ABOUT THIS TASK
Return copies of the lines below that mention "challenge".

PROVIDED ENTRIES
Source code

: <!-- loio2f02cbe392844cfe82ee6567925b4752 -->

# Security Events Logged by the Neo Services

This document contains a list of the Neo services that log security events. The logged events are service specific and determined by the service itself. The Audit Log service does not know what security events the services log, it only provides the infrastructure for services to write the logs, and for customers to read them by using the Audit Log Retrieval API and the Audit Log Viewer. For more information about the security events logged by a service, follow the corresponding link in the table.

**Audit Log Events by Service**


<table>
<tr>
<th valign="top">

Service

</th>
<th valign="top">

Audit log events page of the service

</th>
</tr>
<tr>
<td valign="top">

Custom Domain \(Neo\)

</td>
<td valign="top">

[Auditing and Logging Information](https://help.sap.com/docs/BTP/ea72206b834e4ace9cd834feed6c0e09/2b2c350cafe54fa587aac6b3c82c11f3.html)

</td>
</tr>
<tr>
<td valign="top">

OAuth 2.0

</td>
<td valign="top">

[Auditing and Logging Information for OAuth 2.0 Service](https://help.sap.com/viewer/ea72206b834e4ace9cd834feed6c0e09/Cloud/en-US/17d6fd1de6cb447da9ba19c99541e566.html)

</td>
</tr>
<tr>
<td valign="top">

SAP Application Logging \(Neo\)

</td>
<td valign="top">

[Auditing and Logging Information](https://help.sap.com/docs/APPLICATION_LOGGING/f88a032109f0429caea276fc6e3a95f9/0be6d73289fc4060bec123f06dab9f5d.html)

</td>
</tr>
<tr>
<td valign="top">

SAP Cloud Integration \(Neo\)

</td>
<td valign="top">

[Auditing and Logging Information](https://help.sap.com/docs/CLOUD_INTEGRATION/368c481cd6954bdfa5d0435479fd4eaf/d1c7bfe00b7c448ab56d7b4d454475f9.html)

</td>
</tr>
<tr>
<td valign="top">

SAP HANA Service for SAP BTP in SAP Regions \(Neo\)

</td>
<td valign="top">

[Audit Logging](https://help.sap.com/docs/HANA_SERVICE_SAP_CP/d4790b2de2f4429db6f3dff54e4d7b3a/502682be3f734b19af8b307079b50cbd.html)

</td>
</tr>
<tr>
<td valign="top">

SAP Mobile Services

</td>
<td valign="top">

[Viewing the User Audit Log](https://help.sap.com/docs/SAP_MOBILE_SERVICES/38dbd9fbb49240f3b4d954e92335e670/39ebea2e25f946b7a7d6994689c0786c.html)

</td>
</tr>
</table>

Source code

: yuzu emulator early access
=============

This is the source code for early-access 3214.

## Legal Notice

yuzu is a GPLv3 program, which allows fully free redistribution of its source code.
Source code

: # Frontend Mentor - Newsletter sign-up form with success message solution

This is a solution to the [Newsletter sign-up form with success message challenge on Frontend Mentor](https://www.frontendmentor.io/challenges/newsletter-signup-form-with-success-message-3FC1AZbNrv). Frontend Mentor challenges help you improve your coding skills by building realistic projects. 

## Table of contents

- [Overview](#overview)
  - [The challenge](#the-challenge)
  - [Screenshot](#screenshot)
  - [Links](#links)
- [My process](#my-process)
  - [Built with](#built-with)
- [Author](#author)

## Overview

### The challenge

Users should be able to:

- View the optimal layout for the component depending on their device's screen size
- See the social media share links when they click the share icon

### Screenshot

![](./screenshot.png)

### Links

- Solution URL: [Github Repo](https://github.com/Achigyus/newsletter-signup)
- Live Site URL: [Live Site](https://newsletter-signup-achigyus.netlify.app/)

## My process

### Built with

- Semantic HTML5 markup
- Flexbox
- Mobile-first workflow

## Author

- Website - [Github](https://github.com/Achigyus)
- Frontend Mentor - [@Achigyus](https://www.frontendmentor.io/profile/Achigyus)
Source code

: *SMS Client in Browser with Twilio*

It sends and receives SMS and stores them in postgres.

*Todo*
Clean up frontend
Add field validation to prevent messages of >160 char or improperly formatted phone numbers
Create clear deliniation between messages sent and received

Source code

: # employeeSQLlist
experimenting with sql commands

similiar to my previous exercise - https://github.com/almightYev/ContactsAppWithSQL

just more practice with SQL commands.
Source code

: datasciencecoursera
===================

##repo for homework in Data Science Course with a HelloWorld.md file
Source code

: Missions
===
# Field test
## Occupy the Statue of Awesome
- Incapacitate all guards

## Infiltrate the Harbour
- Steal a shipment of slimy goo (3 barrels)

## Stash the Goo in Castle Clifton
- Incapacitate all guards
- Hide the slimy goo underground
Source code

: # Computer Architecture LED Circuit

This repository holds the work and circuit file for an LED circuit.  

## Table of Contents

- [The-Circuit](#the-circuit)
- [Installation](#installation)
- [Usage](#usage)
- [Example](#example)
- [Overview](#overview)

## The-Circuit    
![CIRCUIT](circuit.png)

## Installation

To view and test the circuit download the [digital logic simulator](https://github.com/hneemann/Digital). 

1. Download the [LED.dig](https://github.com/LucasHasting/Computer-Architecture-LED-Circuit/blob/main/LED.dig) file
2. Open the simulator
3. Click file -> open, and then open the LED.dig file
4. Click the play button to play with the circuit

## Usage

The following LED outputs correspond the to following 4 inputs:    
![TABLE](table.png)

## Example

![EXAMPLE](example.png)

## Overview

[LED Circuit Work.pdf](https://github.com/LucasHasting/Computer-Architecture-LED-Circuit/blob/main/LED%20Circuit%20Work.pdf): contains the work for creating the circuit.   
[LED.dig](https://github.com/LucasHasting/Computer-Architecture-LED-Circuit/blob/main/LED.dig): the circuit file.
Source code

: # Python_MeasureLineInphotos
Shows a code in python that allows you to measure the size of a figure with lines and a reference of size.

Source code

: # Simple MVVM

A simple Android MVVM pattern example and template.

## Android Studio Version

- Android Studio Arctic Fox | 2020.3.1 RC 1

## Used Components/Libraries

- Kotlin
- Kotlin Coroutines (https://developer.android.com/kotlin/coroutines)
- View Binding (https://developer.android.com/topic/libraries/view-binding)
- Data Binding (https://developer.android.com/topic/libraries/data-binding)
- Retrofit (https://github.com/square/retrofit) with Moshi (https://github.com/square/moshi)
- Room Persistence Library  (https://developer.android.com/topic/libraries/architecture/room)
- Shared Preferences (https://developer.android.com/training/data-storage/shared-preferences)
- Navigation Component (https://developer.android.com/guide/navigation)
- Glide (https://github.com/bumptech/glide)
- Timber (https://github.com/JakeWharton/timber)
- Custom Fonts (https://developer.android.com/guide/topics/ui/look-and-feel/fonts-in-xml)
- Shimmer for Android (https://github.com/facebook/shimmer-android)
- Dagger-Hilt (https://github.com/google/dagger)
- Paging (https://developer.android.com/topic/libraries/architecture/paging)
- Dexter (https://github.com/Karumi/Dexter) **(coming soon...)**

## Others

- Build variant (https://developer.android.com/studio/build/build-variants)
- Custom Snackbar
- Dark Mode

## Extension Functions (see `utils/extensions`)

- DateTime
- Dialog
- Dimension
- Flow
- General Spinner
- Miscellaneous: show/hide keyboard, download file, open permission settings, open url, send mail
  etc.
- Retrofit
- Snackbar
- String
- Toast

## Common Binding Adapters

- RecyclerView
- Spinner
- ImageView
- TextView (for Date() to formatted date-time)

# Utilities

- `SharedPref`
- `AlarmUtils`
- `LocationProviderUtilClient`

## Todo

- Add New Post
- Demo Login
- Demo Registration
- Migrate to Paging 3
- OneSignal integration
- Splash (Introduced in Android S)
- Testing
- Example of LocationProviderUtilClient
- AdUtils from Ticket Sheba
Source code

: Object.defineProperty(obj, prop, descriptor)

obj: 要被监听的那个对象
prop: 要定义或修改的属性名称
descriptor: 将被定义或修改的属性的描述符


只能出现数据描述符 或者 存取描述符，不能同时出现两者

EXERCISE SOLUTION
This is a solution to the [Newsletter sign-up form with success message challenge on Frontend Mentor](https://www.frontendmentor.io/challenges/newsletter-signup-form-with-success-message-3FC1AZbNrv). Frontend Mentor challenges help you improve your coding skills by building realistic projects. 
  - [The challenge](#the-challenge)
### The challenge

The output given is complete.